I’ve made a lot of realizations in the last month-caution! serious self-reflection ahead!-and part of that is owning up to my shortcomings, recognizing them, and coming up with a plan to fix them. One of the things that I’ve recognized is the fact that I don’t like being told I can’t have something. It only makes me want whatever it is even more! This especially applies to food. I grew up in 2 households. One, my grandparents, where foods were high in calories and fat, sugary snacks were abundant, and eating out was expected. The other one I don’t really remember much-weird, I know, but I can’t remember what I ate as a kid when I lived with my mom other than it usually smelled like shit and garlic or rotten fish, or having stuff in the pantry that I didn’t like.
I would spend whole summers with my grandparents, traveling the country in their big RV, swimming in every swimming pool at every campground along the way. Most of the time, my grandma cooked all the meals, but occasionally we would eat out somewhere special, like the time we ate at Fisherman’s Wharf in San Francisco. But whenever I got back home, my mother would do nothing but criticize the fact that I had gained weight and that I was a black as a bear. So I’m remembering all this as I’m trying to define my past relationship with food so I can change it for the future. Right now, I say the definition in it’s most basic form might be: Food means comfort, family, and love in every greasy bite. Family meals meant piling your plate with way more than you could eat, yet packing down every last morsel until attaining “food coma” status.
Now, I’m trying to redefine my relationship with food so it doesn’t just equal warm fuzzy feelings. I like to cook, and I’m pretty darn good at it. But my food has to mean more to me than just comfort. My food has to mean fuel for my body, so I can build muscle to burn the fat, so I can be healthy and strong and a good role model for my kids. In the beginning, I was despairing how I’ll never get to have my favorite foods anymore, and how I have to change my cooking style. But that’s simply not true. I’ve already changed a lot about the way we eat in the house by eliminating the processed junk and sticking with whole fruits and veggies. I don’t fry our foods, and whenever I can, I swap ingredients for lower calorie ones. It’s a slow and steady process, but I’m doing it.

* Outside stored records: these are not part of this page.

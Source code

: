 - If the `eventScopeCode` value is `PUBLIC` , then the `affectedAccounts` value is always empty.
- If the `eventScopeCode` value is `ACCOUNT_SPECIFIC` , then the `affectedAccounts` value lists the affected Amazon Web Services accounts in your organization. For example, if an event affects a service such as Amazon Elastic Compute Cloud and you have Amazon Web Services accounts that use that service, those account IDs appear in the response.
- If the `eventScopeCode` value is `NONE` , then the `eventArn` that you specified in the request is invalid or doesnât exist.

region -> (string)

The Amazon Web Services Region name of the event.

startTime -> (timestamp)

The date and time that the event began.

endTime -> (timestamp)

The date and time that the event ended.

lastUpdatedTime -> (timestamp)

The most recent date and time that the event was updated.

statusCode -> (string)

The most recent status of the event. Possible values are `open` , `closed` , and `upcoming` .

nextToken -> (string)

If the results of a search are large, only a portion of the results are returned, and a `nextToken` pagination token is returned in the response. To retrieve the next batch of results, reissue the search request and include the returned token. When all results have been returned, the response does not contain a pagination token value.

And yet, I say again, I am not on a diet. A diet is something you do temporarily. I’m redefining how I see food and how I’ll eat for the rest of my life. I’m trying not to use food as a reward or a bribe. I’m trying to eat clean, every day. I’m thinking about the long term effects of that piece of cake, or that cheeseburger. Right now, the indulgence of eating those foods is not worth it to me. Right now, those foods are not part of the 6-Day Express plan I am working. Right now, I am trying to jump start the old metabolism and eating that shit isn’t going to be doing me any favors.
I have 5 more days on this particular plan (I started yesterday), and I admit it has been difficult. During the day is not too hard, even though I’m home and making food for my 3 year old. Last night was rough when we sat down to watch a little tv, and it seemed like every commercial was about food. That was torture! Not to mention my lovely SIL sent home 4 delectable looking little cake things when he dropped his mom off. Little Bit just ate the chocolate stuff and the fruit off the top of his, so DH finished it. I had a little taste of the cake; it wasn’t great, so it wasn’t a hardship to pass on more than that taste.
These first days of starting something new are not going to be easy, and I didn’t expect them to be. I’ve read that it takes somewhere around 21 days to start a new habit, or break an old one. I know it will take longer to break a lifetime of poor eating habits, but there is no time like the present, and I am ready to fight for the body and the life that I want and deserve to have. 5 more days of this really strict phase, then I will go back to eating normally. And by normally, I mean eating like I actually give 2 shits about what I’m putting in my body.